:: PROMPT ::
All entries below are to be reproduced exactly.

[[ ENTRIES SHOWN open ]]

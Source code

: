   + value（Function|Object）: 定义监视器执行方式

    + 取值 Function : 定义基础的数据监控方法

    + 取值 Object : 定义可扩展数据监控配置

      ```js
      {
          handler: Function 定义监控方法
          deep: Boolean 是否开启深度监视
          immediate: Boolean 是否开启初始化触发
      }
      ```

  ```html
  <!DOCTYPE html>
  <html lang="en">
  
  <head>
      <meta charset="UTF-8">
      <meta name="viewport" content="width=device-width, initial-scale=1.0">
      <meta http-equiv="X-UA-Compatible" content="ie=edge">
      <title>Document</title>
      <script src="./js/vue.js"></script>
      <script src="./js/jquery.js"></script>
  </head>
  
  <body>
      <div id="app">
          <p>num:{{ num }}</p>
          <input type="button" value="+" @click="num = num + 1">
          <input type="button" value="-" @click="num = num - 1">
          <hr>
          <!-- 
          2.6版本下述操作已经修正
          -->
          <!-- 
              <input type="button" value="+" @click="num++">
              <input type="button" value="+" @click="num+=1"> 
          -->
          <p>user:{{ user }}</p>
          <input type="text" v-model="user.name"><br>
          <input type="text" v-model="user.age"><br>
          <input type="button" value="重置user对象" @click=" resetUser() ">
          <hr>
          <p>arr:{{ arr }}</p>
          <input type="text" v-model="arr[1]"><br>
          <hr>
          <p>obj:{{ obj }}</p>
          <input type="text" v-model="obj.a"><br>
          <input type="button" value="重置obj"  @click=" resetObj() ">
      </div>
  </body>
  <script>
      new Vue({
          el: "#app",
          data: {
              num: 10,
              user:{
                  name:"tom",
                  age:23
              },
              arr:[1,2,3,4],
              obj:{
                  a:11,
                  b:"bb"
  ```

[[ ENTRIES SHOWN closed ]]

:: WRITTEN REPLY ::
Source code

:   + value（Function|Object）: 定义监视器执行方式

    + 取值 Function : 定义基础的数据监控方法

    + 取值 Object : 定义可扩展数据监控配置

      ```js
      {
          handler: Function 定义监控方法
          deep: Boolean 是否开启深度监视
          immediate: Boolean 是否开启初始化触发
      }
      ```

  ```html
  <!DOCTYPE html>
  <html lang="en">
  
  <head>
      <meta charset="UTF-8">
      <meta name="viewport" content="width=device-width, initial-scale=1.0">
      <meta http-equiv="X-UA-Compatible" content="ie=edge">
      <title>Document</title>
      <script src="./js/vue.js"></script>
      <script src="./js/jquery.js"></script>
  </head>
  
  <body>
      <div id="app">
          <p>num:{{ num }}</p>
          <input type="button" value="+" @click="num = num + 1">
          <input type="button" value="-" @click="num = num - 1">
          <hr>
          <!-- 
          2.6版本下述操作已经修正
          -->
          <!-- 
              <input type="button" value="+" @click="num++">
              <input type="button" value="+" @click="num+=1"> 
          -->
          <p>user:{{ user }}</p>
          <input type="text" v-model="user.name"><br>
          <input type="text" v-model="user.age"><br>
          <input type="button" value="重置user对象" @click=" resetUser() ">
          <hr>
          <p>arr:{{ arr }}</p>
          <input type="text" v-model="arr[1]"><br>
          <hr>
          <p>obj:{{ obj }}</p>
          <input type="text" v-model="obj.a"><br>
          <input type="button" value="重置obj"  @click=" resetObj() ">
      </div>
  </body>
  <script>
      new Vue({
          el: "#app",
          data: {
              num: 10,
              user:{
                  name:"tom",
                  age:23
              },
              arr:[1,2,3,4],
              obj:{
                  a:11,
                  b:"bb"
  ```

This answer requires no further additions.